▶ PROBLEM TO SOLVE
Exact reproduction is needed for the lines from the one with "Homogeneity and isotropy" to the end of the listing below, and for no other lines.

▶ THE DATA

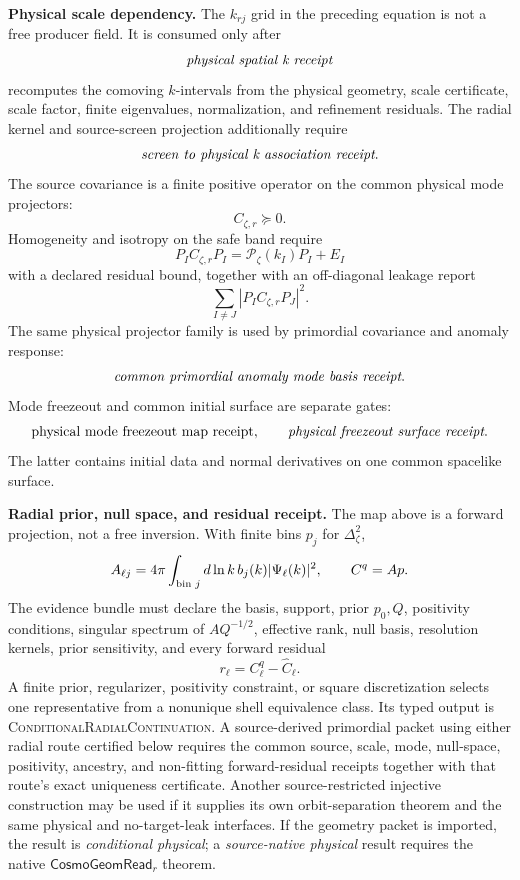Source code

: \textbf{Physical scale dependency.}
The \(k_{rj}\) grid in the preceding equation is not a free producer field.  It is consumed only
after
\[
\emph{physical spatial k receipt}
\]
recomputes the comoving \(k\)-intervals from the physical geometry, scale certificate, scale factor,
finite eigenvalues, normalization, and refinement residuals.  The radial kernel and source-screen
projection additionally require
\[
\emph{screen to physical k association receipt}.
\]
The source covariance is a finite positive operator on the common physical mode projectors:
\[
C_{\zeta,r}\succeq0.
\]
Homogeneity and isotropy on the safe band require
\[
P_I C_{\zeta,r}P_I=\mathcal P_\zeta(k_I)P_I+E_I
\]
with a declared residual bound, together with an off-diagonal leakage report
\[
\sum_{I\ne J}|P_I C_{\zeta,r}P_J|^2.
\]
The same physical projector family is used by primordial covariance and anomaly response:
\[
\emph{common primordial anomaly mode basis receipt}.
\]
Mode freezeout and common initial surface are separate gates:
\[
\text{physical mode freezeout map receipt},\qquad
\emph{physical freezeout surface receipt}.
\]
The latter contains initial data and normal derivatives on one common spacelike surface.

\textbf{Radial prior, null space, and residual receipt.}
The map above is a forward projection, not a free inversion.  With finite
bins \(p_j\) for \(\Delta_\zeta^2\),
\[
A_{\ell j}=4\pi\int_{\hbox{\scriptsize bin }j}d\ln k\,
b_j(k)|\Psi_\ell(k)|^2,
\qquad
C^q=Ap .
\]
The evidence bundle must declare the basis, support, prior \(p_0,Q\), positivity
conditions, singular spectrum of \(AQ^{-1/2}\), effective rank, null basis,
resolution kernels, prior sensitivity, and every forward residual
\[
r_\ell=C_\ell^q-\widehat C_\ell .
\]
A finite prior, regularizer, positivity constraint, or square discretization
selects one representative from a nonunique shell equivalence class. Its typed
output is \textsc{ConditionalRadialContinuation}. A source-derived primordial
packet using either radial route certified below requires the common source,
scale, mode, null-space, positivity, ancestry, and non-fitting forward-residual
receipts together with that route's exact uniqueness certificate. Another
source-restricted injective construction may be used if it supplies its own
orbit-separation theorem and the same physical and no-target-leak interfaces.
If the geometry packet
is imported, the result is
\emph{conditional physical}; a \emph{source-native physical} result requires the
native \(\mathsf{CosmoGeomRead}_r\) theorem.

▶ TASK ANSWER
Homogeneity and isotropy on the safe band require
\[
P_I C_{\zeta,r}P_I=\mathcal P_\zeta(k_I)P_I+E_I
\]
with a declared residual bound, together with an off-diagonal leakage report
\[
\sum_{I\ne J}|P_I C_{\zeta,r}P_J|^2.
\]
The same physical projector family is used by primordial covariance and anomaly response:
\[
\emph{common primordial anomaly mode basis receipt}.
\]
Mode freezeout and common initial surface are separate gates:
\[
\text{physical mode freezeout map receipt},\qquad
\emph{physical freezeout surface receipt}.
\]
The latter contains initial data and normal derivatives on one common spacelike surface.

\textbf{Radial prior, null space, and residual receipt.}
The map above is a forward projection, not a free inversion.  With finite
bins \(p_j\) for \(\Delta_\zeta^2\),
\[
A_{\ell j}=4\pi\int_{\hbox{\scriptsize bin }j}d\ln k\,
b_j(k)|\Psi_\ell(k)|^2,
\qquad
C^q=Ap .
\]
The evidence bundle must declare the basis, support, prior \(p_0,Q\), positivity
conditions, singular spectrum of \(AQ^{-1/2}\), effective rank, null basis,
resolution kernels, prior sensitivity, and every forward residual
\[
r_\ell=C_\ell^q-\widehat C_\ell .
\]
A finite prior, regularizer, positivity constraint, or square discretization
selects one representative from a nonunique shell equivalence class. Its typed
output is \textsc{ConditionalRadialContinuation}. A source-derived primordial
packet using either radial route certified below requires the common source,
scale, mode, null-space, positivity, ancestry, and non-fitting forward-residual
receipts together with that route's exact uniqueness certificate. Another
source-restricted injective construction may be used if it supplies its own
orbit-separation theorem and the same physical and no-target-leak interfaces.
If the geometry packet
is imported, the result is
\emph{conditional physical}; a \emph{source-native physical} result requires the
native \(\mathsf{CosmoGeomRead}_r\) theorem.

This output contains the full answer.